Uno dei Santi maggiormente legati al mistero di Cristo è sicuramente San Francesco da Paola, considerato anche il più grande carismatico del XV secolo.

Nacque da Giacomo Martolilla e Vienna da Fuscaldo, i quali implorarono l’ausilio del poverello di Assisi per avere un figlio; così alla sua nascita lo chiamarono Francesco. Da bambino contrasse una grave forma di infezione ad un occhio che si estese in profondità fino alla cornea, la madre fece voto al Santo d’Assisi, promettendo di vestirlo, per un anno, con l’abito dei Francescani qualora fosse guarito.

Il voto si compì e, all’età di 13 anni, varcò la soglia del Convento di San Marco Argentano e già stupiva i frati per i continui digiuni, per le rigide pratiche di mortificazione, come ad esempio il fatto di dormire a terra e per l’intensità della preghiera. Il suo modo di pregare era così penitente e intenso, tanto da spingerlo a farlo in luoghi angusti come quelli scavati nelle rocce.
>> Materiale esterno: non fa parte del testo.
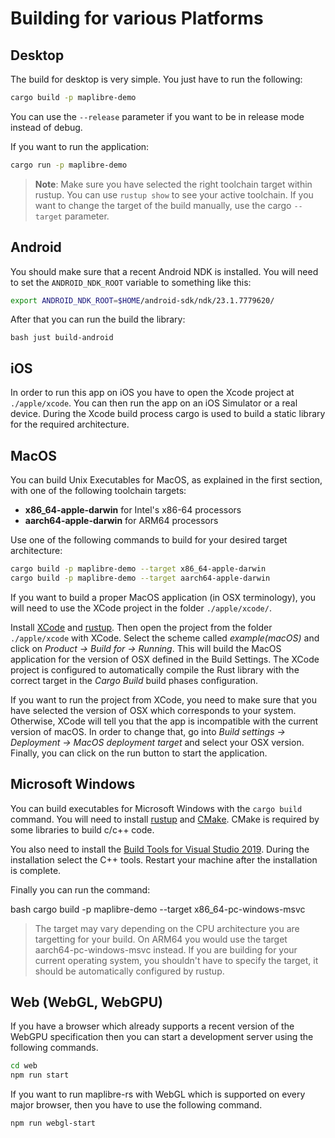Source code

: # Building for various Platforms

## Desktop

The build for desktop is very simple. You just have to run the following:

```bash
cargo build -p maplibre-demo
```

You can use the `--release` parameter if you want to be in release mode instead of debug.

If you want to run the application:

```bash
cargo run -p maplibre-demo
```

> __Note__: Make sure you have selected the right toolchain target within rustup. You can use `rustup show` to see your
> active toolchain. If you want to change the target of the build manually, use the cargo `--target` parameter.


## Android

You should make sure that a recent Android NDK is installed. You will need to set the `ANDROID_NDK_ROOT` variable
to something like this:

```bash
export ANDROID_NDK_ROOT=$HOME/android-sdk/ndk/23.1.7779620/
```

After that you can run the build the library:

``bash
just build-android
``

## iOS

In order to run this app on iOS you have to open the Xcode project at `./apple/xcode`.
You can then run the app on an iOS Simulator or a real device. During the Xcode build process cargo is used to build
a static library for the required architecture.

## MacOS

You can build Unix Executables for MacOS, as explained in the first section, with one of the following toolchain targets:

* **x86_64-apple-darwin** for Intel's x86-64 processors
* **aarch64-apple-darwin** for ARM64 processors

Use one of the following commands to build for your desired target architecture:

```bash
cargo build -p maplibre-demo --target x86_64-apple-darwin
cargo build -p maplibre-demo --target aarch64-apple-darwin
```

If you want to build a proper MacOS application (in OSX terminology), you will need to use the XCode project
in the folder `./apple/xcode/`.

Install [XCode](https://apps.apple.com/us/app/xcode/id497799835?ls=1&mt=12) and [rustup](https://rustup.rs/).
Then open the project from the folder `./apple/xcode` with XCode. Select the scheme called *example(macOS)* and
click on *Product -> Build for -> Running*. This will build the MacOS application for the version of OSX defined
in the Build Settings. The XCode project is configured to automatically compile the Rust library with the correct target
in the *Cargo Build* build phases configuration.

If you want to run the project from XCode, you need to make sure that you have selected the version of OSX which
corresponds to your system. Otherwise, XCode will tell you that the app is incompatible with the current version of macOS.
In order to change that, go into *Build settings -> Deployment -> MacOS deployment target* and select your OSX version.
Finally, you can click on the run button to start the application.

## Microsoft Windows

You can build executables for Microsoft Windows with the `cargo build` command. You will need to install 
[rustup](https://rustup.rs/) and [CMake](https://cmake.org/download/). CMake is required by some libraries
to build c/c++ code. 

You also need to install the 
[Build Tools for Visual Studio 2019](https://visualstudio.microsoft.com/thank-you-downloading-visual-studio/?sku=BuildTools&rel=16). 
During the installation select the C++ tools. Restart your machine after the installation is complete.

Finally you can run the command:

bash
cargo build -p maplibre-demo --target x86_64-pc-windows-msvc

> The target may vary depending on the CPU architecture you are targetting for your build. On ARM64 you would
> use the target aarch64-pc-windows-msvc instead. If you are building for your current operating system, 
> you shouldn't have to specify the target, it should be automatically configured by rustup.

## Web (WebGL, WebGPU)

If you have a browser which already supports a recent version of the WebGPU specification then you can start a
development server using the following commands.

```bash
cd web
npm run start
```

If you want to run maplibre-rs with WebGL which is supported on every major browser, then you have to use the following
command.

```bash
npm run webgl-start
```
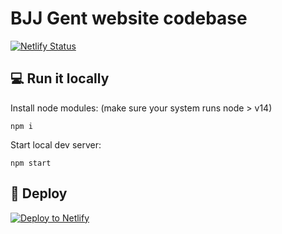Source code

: # BJJ Gent website codebase

[![Netlify Status](https://api.netlify.com/api/v1/badges/724ad977-4d68-433b-9392-284d430ba9e6/deploy-status)](https://app.netlify.com/sites/fervent-heisenberg-9d49d3/deploys)

## 💻 Run it locally

Install node modules: (make sure your system runs node > v14)

```shell
npm i
```

Start local dev server:

```shell
npm start
```

## 💫 Deploy

[![Deploy to Netlify](https://www.netlify.com/img/deploy/button.svg)](https://app.netlify.com/sites/fervent-heisenberg-9d49d3/settings/deploys)
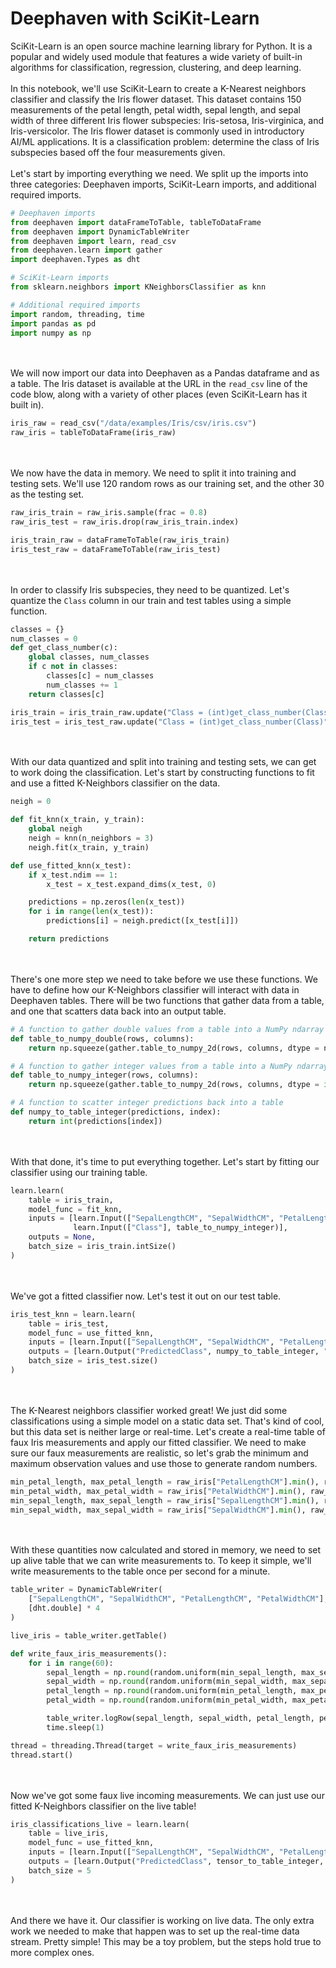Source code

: # Deephaven with SciKit-Learn

SciKit-Learn is an open source machine learning library for Python.  It is a popular and widely used module that features a wide variety of built-in algorithms for classification, regression, clustering, and deep learning.
\
\
In this notebook, we'll use SciKit-Learn to create a K-Nearest neighbors classifier and classify the Iris flower dataset.  This dataset contains 150 measurements of the petal length, petal width, sepal length, and sepal width of three different Iris flower subspecies: Iris-setosa, Iris-virginica, and Iris-versicolor.  The Iris flower dataset is commonly used in introductory AI/ML applications.  It is a classification problem: determine the class of Iris subspecies based off the four measurements given.
\
\
Let's start by importing everything we need.  We split up the imports into three categories: Deephaven imports, SciKit-Learn imports, and additional required imports.

```python
# Deephaven imports
from deephaven import dataFrameToTable, tableToDataFrame
from deephaven import DynamicTableWriter
from deephaven import learn, read_csv
from deephaven.learn import gather
import deephaven.Types as dht

# SciKit-Learn imports
from sklearn.neighbors import KNeighborsClassifier as knn

# Additional required imports
import random, threading, time
import pandas as pd
import numpy as np
```
\
\
We will now import our data into Deephaven as a Pandas dataframe and as a table.  The Iris dataset is available at the URL in the `read_csv` line of the code blow, along with a variety of other places (even SciKit-Learn has it built in).

```python
iris_raw = read_csv("/data/examples/Iris/csv/iris.csv")
raw_iris = tableToDataFrame(iris_raw)
```
\
\
We now have the data in memory.  We need to split it into training and testing sets.  We'll use 120 random rows as our training set, and the other 30 as the testing set.

```python
raw_iris_train = raw_iris.sample(frac = 0.8)
raw_iris_test = raw_iris.drop(raw_iris_train.index)

iris_train_raw = dataFrameToTable(raw_iris_train)
iris_test_raw = dataFrameToTable(raw_iris_test)
```
\
\
In order to classify Iris subspecies, they need to be quantized.  Let's quantize the `Class` column in our train and test tables using a simple function.

```python
classes = {}
num_classes = 0
def get_class_number(c):
    global classes, num_classes
    if c not in classes:
        classes[c] = num_classes
        num_classes += 1
    return classes[c]

iris_train = iris_train_raw.update("Class = (int)get_class_number(Class)")
iris_test = iris_test_raw.update("Class = (int)get_class_number(Class)")
```
\
\
With our data quantized and split into training and testing sets, we can get to work doing the classification.  Let's start by constructing functions to fit and use a fitted K-Neighbors classifier on the data.

```python
neigh = 0

def fit_knn(x_train, y_train):
    global neigh
    neigh = knn(n_neighbors = 3)
    neigh.fit(x_train, y_train)

def use_fitted_knn(x_test):
    if x_test.ndim == 1:
        x_test = x_test.expand_dims(x_test, 0)

    predictions = np.zeros(len(x_test))
    for i in range(len(x_test)):
        predictions[i] = neigh.predict([x_test[i]])

    return predictions
```
\
\
There's one more step we need to take before we use these functions.  We have to define how our K-Neighbors classifier will interact with data in Deephaven tables.  There will be two functions that gather data from a table, and one that scatters data back into an output table.

```python
# A function to gather double values from a table into a NumPy ndarray
def table_to_numpy_double(rows, columns):
    return np.squeeze(gather.table_to_numpy_2d(rows, columns, dtype = np.double))

# A function to gather integer values from a table into a NumPy ndarray
def table_to_numpy_integer(rows, columns):
    return np.squeeze(gather.table_to_numpy_2d(rows, columns, dtype = int))

# A function to scatter integer predictions back into a table
def numpy_to_table_integer(predictions, index):
    return int(predictions[index])
```
\
\
With that done, it's time to put everything together.  Let's start by fitting our classifier using our training table.

```python
learn.learn(
    table = iris_train,
    model_func = fit_knn,
    inputs = [learn.Input(["SepalLengthCM", "SepalWidthCM", "PetalLengthCM", "PetalWidthCM"], table_to_numpy_double), 
              learn.Input(["Class"], table_to_numpy_integer)],
    outputs = None,
    batch_size = iris_train.intSize()
)
```
\
\
We've got a fitted classifier now.  Let's test it out on our test table.

```python
iris_test_knn = learn.learn(
    table = iris_test,
    model_func = use_fitted_knn,
    inputs = [learn.Input(["SepalLengthCM", "SepalWidthCM", "PetalLengthCM", "PetalWidthCM"], table_to_numpy_double)],
    outputs = [learn.Output("PredictedClass", numpy_to_table_integer, "int")],
    batch_size = iris_test.size()
)
```
\
\
The K-Nearest neighbors classifier worked great!  We just did some classifications using a simple model on a static data set.  That's kind of cool, but this data set is neither large or real-time.  Let's create a real-time table of faux Iris measurements and apply our fitted classifier.
We need to make sure our faux measurements are realistic, so let's grab the minimum and maximum observation values and use those to generate random numbers.

```python
min_petal_length, max_petal_length = raw_iris["PetalLengthCM"].min(), raw_iris["PetalLengthCM"].max()
min_petal_width, max_petal_width = raw_iris["PetalWidthCM"].min(), raw_iris["PetalWidthCM"].max()
min_sepal_length, max_sepal_length = raw_iris["SepalLengthCM"].min(), raw_iris["SepalLengthCM"].max()
min_sepal_width, max_sepal_width = raw_iris["SepalWidthCM"].min(), raw_iris["SepalWidthCM"].max()
```
\
\
With these quantities now calculated and stored in memory, we need to set up alive table that we can write measurements to.  To keep it simple, we'll write measurements to the table once per second for a minute.

```python
table_writer = DynamicTableWriter(
    ["SepalLengthCM", "SepalWidthCM", "PetalLengthCM", "PetalWidthCM"],
    [dht.double] * 4
)

live_iris = table_writer.getTable()

def write_faux_iris_measurements():
    for i in range(60):
        sepal_length = np.round(random.uniform(min_sepal_length, max_sepal_length), 1)
        sepal_width = np.round(random.uniform(min_sepal_width, max_sepal_width), 1)
        petal_length = np.round(random.uniform(min_petal_length, max_petal_length), 1)
        petal_width = np.round(random.uniform(min_petal_width, max_petal_width), 1)

        table_writer.logRow(sepal_length, sepal_width, petal_length, petal_width)
        time.sleep(1)

thread = threading.Thread(target = write_faux_iris_measurements)
thread.start()
```
\
\
Now we've got some faux live incoming measurements.  We can just use our fitted K-Neighbors classifier on the live table!

```python
iris_classifications_live = learn.learn(
    table = live_iris, 
    model_func = use_fitted_knn,
    inputs = [learn.Input(["SepalLengthCM", "SepalWidthCM", "PetalLengthCM", "PetalWidthCM"], table_to_tensor_double)],
    outputs = [learn.Output("PredictedClass", tensor_to_table_integer, "int")],
    batch_size = 5
)
```
\
\
And there we have it.  Our classifier is working on live data.  The only extra work we needed to make that happen was to set up the real-time data stream.  Pretty simple!  This may be a toy problem, but the steps hold true to more complex ones.
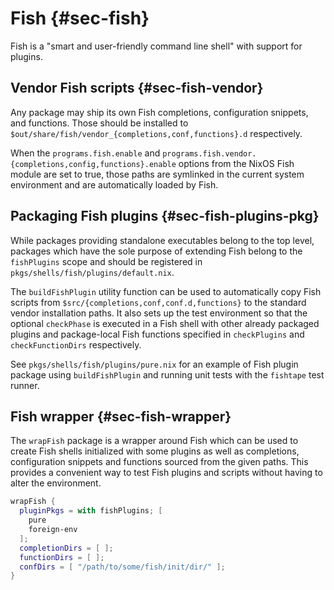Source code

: # Fish {#sec-fish}

Fish is a "smart and user-friendly command line shell" with support for plugins.


## Vendor Fish scripts {#sec-fish-vendor}

Any package may ship its own Fish completions, configuration snippets, and
functions. Those should be installed to
`$out/share/fish/vendor_{completions,conf,functions}.d` respectively.

When the `programs.fish.enable` and
`programs.fish.vendor.{completions,config,functions}.enable` options from the
NixOS Fish module are set to true, those paths are symlinked in the current
system environment and are automatically loaded by Fish.


## Packaging Fish plugins {#sec-fish-plugins-pkg}

While packages providing standalone executables belong to the top level,
packages which have the sole purpose of extending Fish belong to the
`fishPlugins` scope and should be registered in
`pkgs/shells/fish/plugins/default.nix`.

The `buildFishPlugin` utility function can be used to automatically copy Fish
scripts from `$src/{completions,conf,conf.d,functions}` to the standard vendor
installation paths. It also sets up the test environment so that the optional
`checkPhase` is executed in a Fish shell with other already packaged plugins
and package-local Fish functions specified in `checkPlugins` and
`checkFunctionDirs` respectively.

See `pkgs/shells/fish/plugins/pure.nix` for an example of Fish plugin package
using `buildFishPlugin` and running unit tests with the `fishtape` test runner.


## Fish wrapper {#sec-fish-wrapper}

The `wrapFish` package is a wrapper around Fish which can be used to create
Fish shells initialized with some plugins as well as completions, configuration
snippets and functions sourced from the given paths. This provides a convenient
way to test Fish plugins and scripts without having to alter the environment.

```nix
wrapFish {
  pluginPkgs = with fishPlugins; [
    pure
    foreign-env
  ];
  completionDirs = [ ];
  functionDirs = [ ];
  confDirs = [ "/path/to/some/fish/init/dir/" ];
}
```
Si parlava già di prodigi all’interno del convento: un episodio narrato dai frati fu quello secondo cui, Francesco, una volta dimenticatosi di mettere le carbonelle accese nel turibolo dell’incenso, le andò a prendere senza recipiente e le appoggiò sulla tonaca senza che questa si bruciasse.

Trascorso l’anno del voto volle tornare a Paola e, con i genitori, intraprese un pellegrinaggio ad Assisi da San Francesco convinto che quel viaggio gli avrebbe indicato la strada per il futuro; nella tappa di Roma accadde un episodio che evidenziò ancora una volta la purezza del suo amore nei confronti di Dio: incrociò una carrozza che trasportava un cardinale e lo ammonì per il tanto sfarzo ostentato, che egli ritenne contrario al messaggio di Gesù.

Fu il Santo della carità, dell’umiltà, della povertà ma soprattutto della penitenza; tornato a Paola, in spirito di mortificazione e per acuire la sua penitenza, trovò una piccola grotta umida, vi pose una pietra come sedia e come cuscino per la notte e lì si stabilì. Ben presto, attratti dalla vita di penitenza e di umiltà del frate, tre giovani si unirono a lui e cominciarono a vivere nelle piccole celle ricavate da Francesco nella roccia; in seguito se ne aggiunsero altri nove e furono chiamati i Frati Romitani: nacque così il Proto-Convento di Paola. L’ordine che pian piano si svilupperà verrà chiamato Ordine dei Minimi.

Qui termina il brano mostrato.